# Exercise
Whenever a line in the entries includes the word "introduction", copy that line out.

# Data supplied
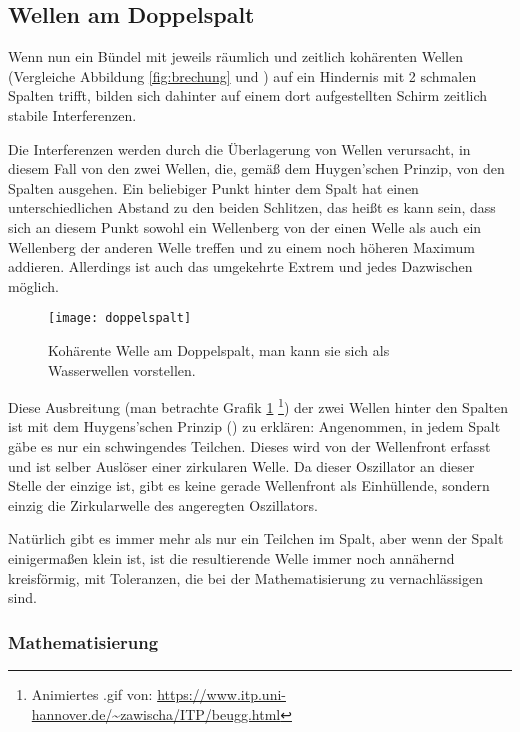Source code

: \subsection{Wellen am Doppelspalt} \label{subsec:doppelspalt}

Wenn nun ein Bündel mit jeweils räumlich und zeitlich kohärenten Wellen (Vergleiche Abbildung \ref{fig:brechung} und ) auf ein Hindernis mit 2 schmalen Spalten trifft, bilden sich dahinter auf einem dort aufgestellten Schirm zeitlich stabile Interferenzen.

Die Interferenzen werden durch die Überlagerung von Wellen verursacht, in diesem Fall von den zwei Wellen, die, gemäß dem Huygen'schen Prinzip, von den Spalten ausgehen. Ein beliebiger Punkt hinter dem Spalt hat einen unterschiedlichen Abstand zu den beiden Schlitzen, das heißt es kann sein, dass sich an diesem Punkt sowohl ein Wellenberg von der einen Welle als auch ein Wellenberg der anderen Welle treffen und zu einem noch höheren Maximum addieren. Allerdings ist auch das umgekehrte Extrem und jedes Dazwischen möglich.

\begin{figure}[!h]
	\center
	\texttt{[image: doppelspalt]}
	\caption{Kohärente Welle am Doppelspalt, man kann sie sich als Wasserwellen vorstellen.}
	\label{fig:doppelspaltwasser}
\end{figure}

Diese Ausbreitung (man betrachte Grafik \ref{fig:doppelspaltwasser} \footnote{Animiertes .gif von: \url{https://www.itp.uni-hannover.de/~zawischa/ITP/beugg.html}}) der zwei Wellen hinter den Spalten ist mit dem Huygens'schen Prinzip () zu erklären: Angenommen, in jedem Spalt gäbe es nur ein schwingendes Teilchen. Dieses wird von der Wellenfront erfasst und ist selber Auslöser einer zirkularen Welle. Da dieser Oszillator an dieser Stelle der einzige ist, gibt es keine gerade Wellenfront als Einhüllende, sondern einzig die Zirkularwelle des angeregten Oszillators.

Natürlich gibt es immer mehr als nur ein Teilchen im Spalt, aber wenn der Spalt einigermaßen klein ist, ist die resultierende Welle immer noch annähernd kreisförmig, mit Toleranzen, die bei der Mathematisierung zu vernachlässigen sind.


\subsubsection{Mathematisierung}

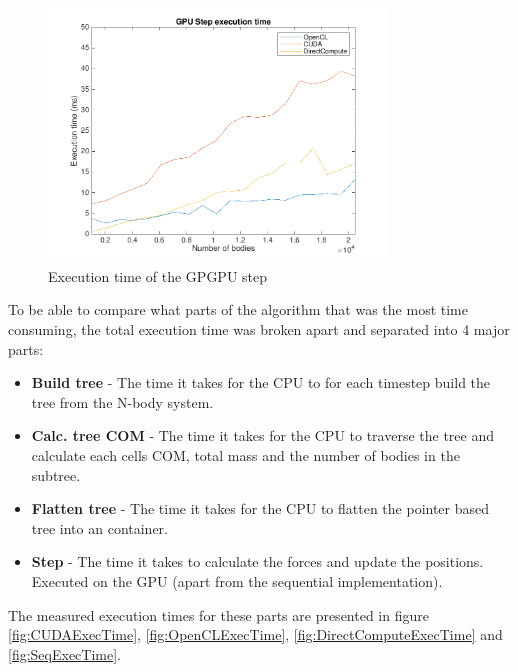 \begin{figure}[H]
    \centering
    \includegraphics[width=0.8\textwidth]{Results/Figs/GPUStepExecutionTime.png}
    \caption{Execution time of the GPGPU step}
    \label{fig:GPUStepExecTime}
\end{figure}

To be able to compare what parts of the algorithm that was the most time consuming, the total execution time was broken apart and separated into 4 major parts:
\begin{itemize}
    \item \textbf{Build tree} - The time it takes for the CPU to for each timestep build the tree from the N-body system.
    \item \textbf{Calc. tree COM} - The time it takes for the CPU to traverse the tree and calculate each cells COM, total mass and the number of bodies in the subtree.
    \item \textbf{Flatten tree} - The time it takes for the CPU to flatten the pointer based tree into an container.
    \item \textbf{Step} - The time it takes to calculate the forces and update the positions. Executed on the GPU (apart from the sequential implementation).
\end{itemize}

The measured execution times for these parts are presented in figure \ref{fig:CUDAExecTime}, \ref{fig:OpenCLExecTime}, \ref{fig:DirectComputeExecTime} and \ref{fig:SeqExecTime}.

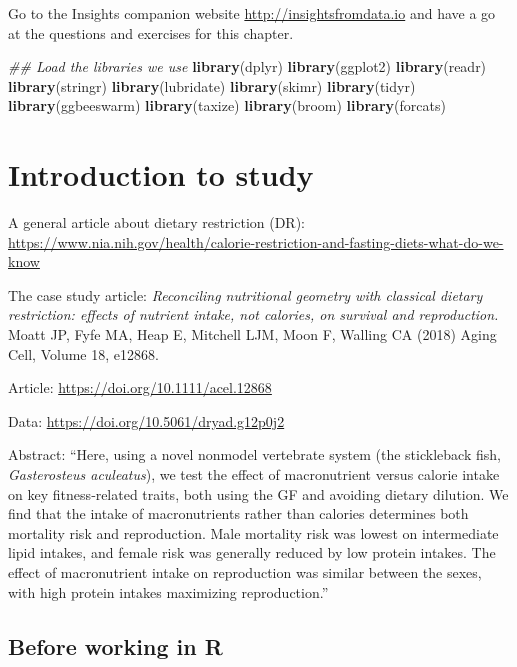 \documentclass[]{book}
\newenvironment{Shaded}{\begin{snugshade}}{\end{snugshade}}
\newcommand{\CommentTok}[1]{\textcolor[rgb]{0.56,0.35,0.01}{\textit{#1}}}
\newcommand{\KeywordTok}[1]{\textcolor[rgb]{0.13,0.29,0.53}{\textbf{#1}}}
\newcommand{\NormalTok}[1]{#1}
\begin{document}
Go to the Insights companion website \url{http://insightsfromdata.io} and have a go at the questions and exercises for this chapter.

\begin{Shaded}
\begin{Highlighting}[]
\CommentTok{## Load the libraries we use}
\KeywordTok{library}\NormalTok{(dplyr)}
\KeywordTok{library}\NormalTok{(ggplot2)}
\KeywordTok{library}\NormalTok{(readr)}
\KeywordTok{library}\NormalTok{(stringr)}
\KeywordTok{library}\NormalTok{(lubridate)}
\KeywordTok{library}\NormalTok{(skimr)}
\KeywordTok{library}\NormalTok{(tidyr)}
\KeywordTok{library}\NormalTok{(ggbeeswarm)}
\KeywordTok{library}\NormalTok{(taxize)}
\KeywordTok{library}\NormalTok{(broom)}
\KeywordTok{library}\NormalTok{(forcats)}
\end{Highlighting}
\end{Shaded}

\hypertarget{introduction-to-study}{%
\chapter{Introduction to study}\label{introduction-to-study}}

A general article about dietary restriction (DR): \url{https://www.nia.nih.gov/health/calorie-restriction-and-fasting-diets-what-do-we-know}

The case study article: \emph{Reconciling nutritional geometry with classical dietary restriction: effects of nutrient intake, not calories, on survival and reproduction.} Moatt JP, Fyfe MA, Heap E, Mitchell LJM, Moon F, Walling CA (2018) Aging Cell, Volume 18, e12868.

Article: \url{https://doi.org/10.1111/acel.12868}

Data: \url{https://doi.org/10.5061/dryad.g12p0j2}

Abstract: ``Here, using a novel nonmodel vertebrate system (the stickleback fish, \emph{Gasterosteus aculeatus}), we test the effect of macronutrient versus calorie intake on key fitness‐related traits, both using the GF and avoiding dietary dilution. We find that the intake of macronutrients rather than calories determines both mortality risk and reproduction. Male mortality risk was lowest on intermediate lipid intakes, and female risk was generally reduced by low protein intakes. The effect of macronutrient intake on reproduction was similar between the sexes, with high protein intakes maximizing reproduction.''

\hypertarget{before-working-in-r}{%
\section{Before working in R}\label{before-working-in-r}}
\end{document}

# Task result
\hypertarget{introduction-to-study}{%
\chapter{Introduction to study}\label{introduction-to-study}}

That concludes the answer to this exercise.